**RECORDED DATA**
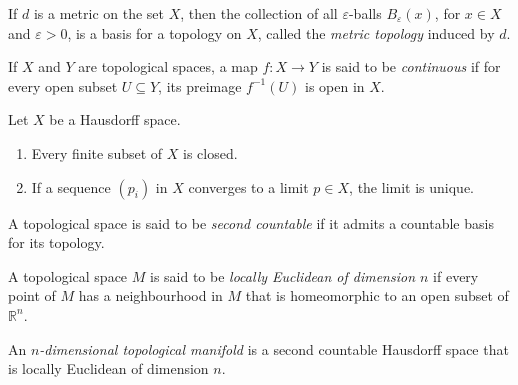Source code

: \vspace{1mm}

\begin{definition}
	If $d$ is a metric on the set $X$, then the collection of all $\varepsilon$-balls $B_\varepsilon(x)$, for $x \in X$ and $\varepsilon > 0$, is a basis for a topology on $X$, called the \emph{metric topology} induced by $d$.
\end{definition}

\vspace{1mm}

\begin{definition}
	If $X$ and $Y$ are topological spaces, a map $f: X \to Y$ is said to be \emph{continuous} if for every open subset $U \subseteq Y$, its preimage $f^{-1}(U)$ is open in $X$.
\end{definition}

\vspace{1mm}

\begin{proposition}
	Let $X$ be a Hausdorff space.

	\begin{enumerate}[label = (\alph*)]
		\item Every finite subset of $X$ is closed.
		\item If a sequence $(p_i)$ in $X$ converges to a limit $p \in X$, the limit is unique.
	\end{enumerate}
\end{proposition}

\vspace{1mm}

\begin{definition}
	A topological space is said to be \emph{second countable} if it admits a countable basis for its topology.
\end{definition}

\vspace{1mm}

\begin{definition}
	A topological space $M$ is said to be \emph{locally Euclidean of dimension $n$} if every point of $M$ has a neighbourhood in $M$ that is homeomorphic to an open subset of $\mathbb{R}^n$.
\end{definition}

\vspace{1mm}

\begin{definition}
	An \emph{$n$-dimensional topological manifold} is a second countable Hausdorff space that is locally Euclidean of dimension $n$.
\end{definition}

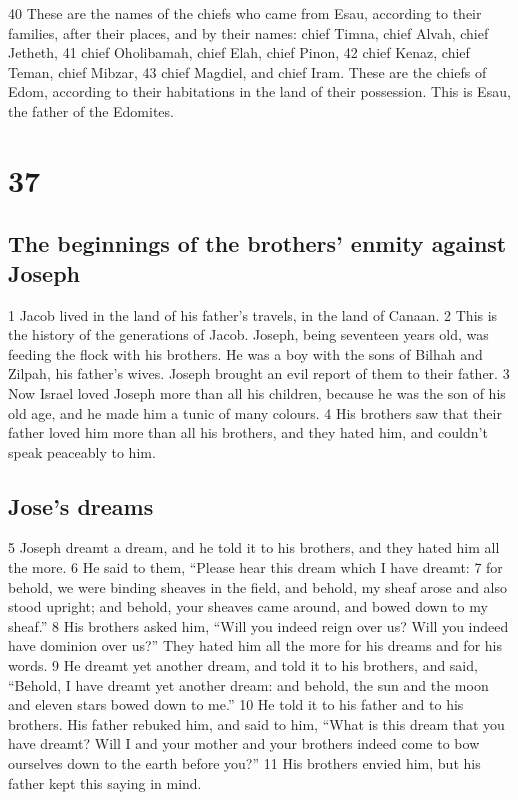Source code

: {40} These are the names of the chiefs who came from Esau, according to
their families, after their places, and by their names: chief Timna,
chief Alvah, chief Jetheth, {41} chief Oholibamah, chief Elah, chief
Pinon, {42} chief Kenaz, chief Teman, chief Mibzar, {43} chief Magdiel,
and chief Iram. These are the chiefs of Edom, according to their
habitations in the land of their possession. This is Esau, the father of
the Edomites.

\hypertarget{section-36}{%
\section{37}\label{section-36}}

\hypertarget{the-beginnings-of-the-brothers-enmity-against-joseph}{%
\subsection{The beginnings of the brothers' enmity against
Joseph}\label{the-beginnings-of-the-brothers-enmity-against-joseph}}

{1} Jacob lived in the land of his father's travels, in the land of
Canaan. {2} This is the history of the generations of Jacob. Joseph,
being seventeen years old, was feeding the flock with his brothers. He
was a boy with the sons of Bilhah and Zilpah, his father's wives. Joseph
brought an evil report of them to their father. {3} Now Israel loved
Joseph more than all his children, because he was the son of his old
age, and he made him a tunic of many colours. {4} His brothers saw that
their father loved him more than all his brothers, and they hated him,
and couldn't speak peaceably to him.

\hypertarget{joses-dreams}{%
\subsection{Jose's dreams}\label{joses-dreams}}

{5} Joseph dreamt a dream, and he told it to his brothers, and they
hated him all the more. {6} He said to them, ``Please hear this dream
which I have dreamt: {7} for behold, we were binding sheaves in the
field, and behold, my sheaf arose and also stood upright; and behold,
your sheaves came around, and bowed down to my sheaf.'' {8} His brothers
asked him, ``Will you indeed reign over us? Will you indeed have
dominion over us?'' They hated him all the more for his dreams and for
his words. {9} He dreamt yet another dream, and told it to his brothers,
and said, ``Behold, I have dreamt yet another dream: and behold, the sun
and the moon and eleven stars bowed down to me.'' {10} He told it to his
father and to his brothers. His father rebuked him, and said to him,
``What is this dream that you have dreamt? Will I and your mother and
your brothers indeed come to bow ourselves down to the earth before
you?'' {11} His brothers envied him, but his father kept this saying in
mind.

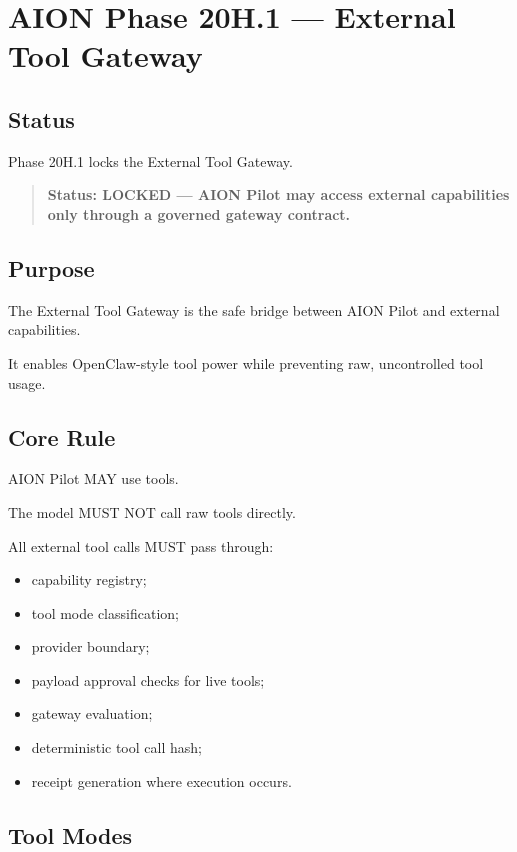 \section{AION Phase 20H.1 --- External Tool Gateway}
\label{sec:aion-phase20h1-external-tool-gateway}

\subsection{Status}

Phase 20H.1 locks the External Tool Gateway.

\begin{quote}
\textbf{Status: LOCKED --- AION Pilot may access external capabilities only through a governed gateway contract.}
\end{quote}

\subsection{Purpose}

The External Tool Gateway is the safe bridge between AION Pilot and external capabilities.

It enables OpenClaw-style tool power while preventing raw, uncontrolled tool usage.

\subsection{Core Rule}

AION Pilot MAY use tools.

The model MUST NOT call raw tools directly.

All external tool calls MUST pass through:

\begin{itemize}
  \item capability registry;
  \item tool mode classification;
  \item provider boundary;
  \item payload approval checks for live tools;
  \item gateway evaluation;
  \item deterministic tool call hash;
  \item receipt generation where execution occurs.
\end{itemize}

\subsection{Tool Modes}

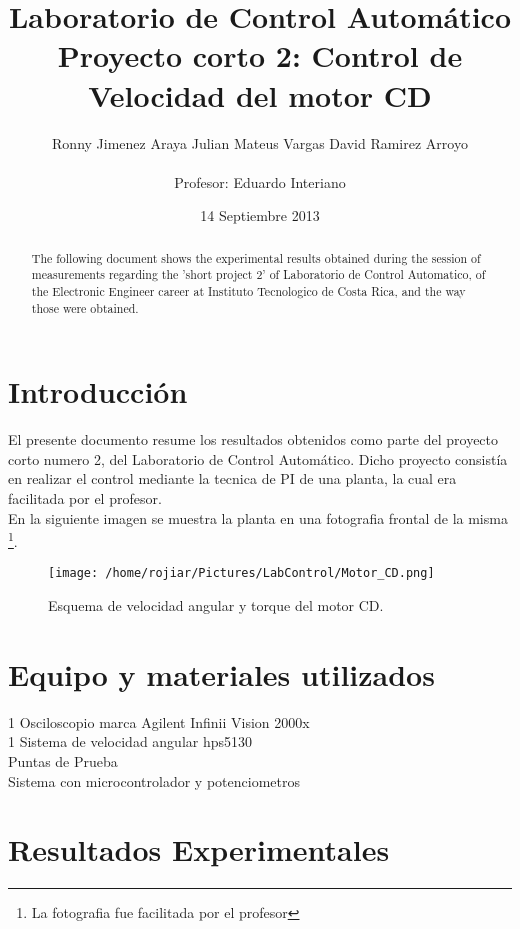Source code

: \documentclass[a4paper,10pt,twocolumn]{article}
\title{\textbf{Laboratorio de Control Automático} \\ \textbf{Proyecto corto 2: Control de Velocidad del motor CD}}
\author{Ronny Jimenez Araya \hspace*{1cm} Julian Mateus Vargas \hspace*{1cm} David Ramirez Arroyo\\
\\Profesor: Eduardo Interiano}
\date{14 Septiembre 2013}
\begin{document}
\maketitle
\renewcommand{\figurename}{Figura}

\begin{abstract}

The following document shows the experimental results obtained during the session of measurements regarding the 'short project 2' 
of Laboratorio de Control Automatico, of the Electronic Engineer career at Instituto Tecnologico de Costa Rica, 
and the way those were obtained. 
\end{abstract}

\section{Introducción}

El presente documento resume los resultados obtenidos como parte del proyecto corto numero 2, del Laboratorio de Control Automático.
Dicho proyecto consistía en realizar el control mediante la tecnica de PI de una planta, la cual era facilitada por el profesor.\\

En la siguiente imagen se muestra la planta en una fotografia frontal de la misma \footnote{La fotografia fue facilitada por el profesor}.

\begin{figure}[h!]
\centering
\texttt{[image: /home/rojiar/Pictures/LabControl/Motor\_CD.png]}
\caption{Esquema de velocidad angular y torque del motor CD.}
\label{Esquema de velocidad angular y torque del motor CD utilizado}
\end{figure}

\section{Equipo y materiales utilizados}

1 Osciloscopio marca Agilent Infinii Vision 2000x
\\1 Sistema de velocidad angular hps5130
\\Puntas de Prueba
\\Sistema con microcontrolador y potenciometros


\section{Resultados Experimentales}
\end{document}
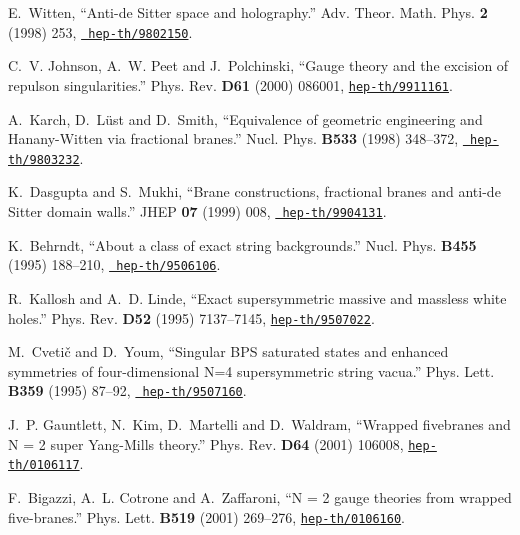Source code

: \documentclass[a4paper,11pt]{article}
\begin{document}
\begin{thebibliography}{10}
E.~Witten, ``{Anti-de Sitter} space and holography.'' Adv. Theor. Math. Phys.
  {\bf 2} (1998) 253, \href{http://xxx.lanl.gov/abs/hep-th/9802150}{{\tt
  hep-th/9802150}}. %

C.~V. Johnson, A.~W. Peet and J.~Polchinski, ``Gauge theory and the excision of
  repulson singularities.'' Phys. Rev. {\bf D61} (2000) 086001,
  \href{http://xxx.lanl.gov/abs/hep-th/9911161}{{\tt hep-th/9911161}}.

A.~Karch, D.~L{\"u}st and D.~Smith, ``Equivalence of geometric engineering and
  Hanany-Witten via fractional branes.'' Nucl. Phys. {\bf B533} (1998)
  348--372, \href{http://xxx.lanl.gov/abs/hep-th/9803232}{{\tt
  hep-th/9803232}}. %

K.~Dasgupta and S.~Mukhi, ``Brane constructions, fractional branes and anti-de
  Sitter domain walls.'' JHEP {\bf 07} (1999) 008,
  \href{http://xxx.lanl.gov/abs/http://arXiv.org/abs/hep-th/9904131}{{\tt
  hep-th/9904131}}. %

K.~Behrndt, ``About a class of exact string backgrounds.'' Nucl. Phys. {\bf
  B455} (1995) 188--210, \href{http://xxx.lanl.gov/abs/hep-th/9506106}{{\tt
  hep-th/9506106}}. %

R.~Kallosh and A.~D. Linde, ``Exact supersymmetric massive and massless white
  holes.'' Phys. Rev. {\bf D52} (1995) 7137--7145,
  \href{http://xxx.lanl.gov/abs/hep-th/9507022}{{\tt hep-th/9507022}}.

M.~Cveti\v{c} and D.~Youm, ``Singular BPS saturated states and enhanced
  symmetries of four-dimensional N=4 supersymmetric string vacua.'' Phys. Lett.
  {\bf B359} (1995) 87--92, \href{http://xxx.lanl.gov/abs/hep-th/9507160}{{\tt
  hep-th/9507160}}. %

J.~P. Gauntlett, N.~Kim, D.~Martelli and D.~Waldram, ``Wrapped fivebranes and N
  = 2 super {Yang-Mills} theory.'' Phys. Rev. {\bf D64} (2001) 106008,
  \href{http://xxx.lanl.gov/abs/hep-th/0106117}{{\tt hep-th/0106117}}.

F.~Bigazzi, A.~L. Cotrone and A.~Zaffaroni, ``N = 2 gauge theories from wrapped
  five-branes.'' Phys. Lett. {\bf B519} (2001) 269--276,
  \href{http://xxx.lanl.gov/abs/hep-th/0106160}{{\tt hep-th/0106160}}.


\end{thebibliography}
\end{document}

**DESCRIPTION OF THE TASK**
Filter the entries above and copy only the lines that hold "from".

**EXERCISE RESULT**
: {40} These are the names of the chiefs who came from Esau, according to
F.~Bigazzi, A.~L. Cotrone and A.~Zaffaroni, ``N = 2 gauge theories from wrapped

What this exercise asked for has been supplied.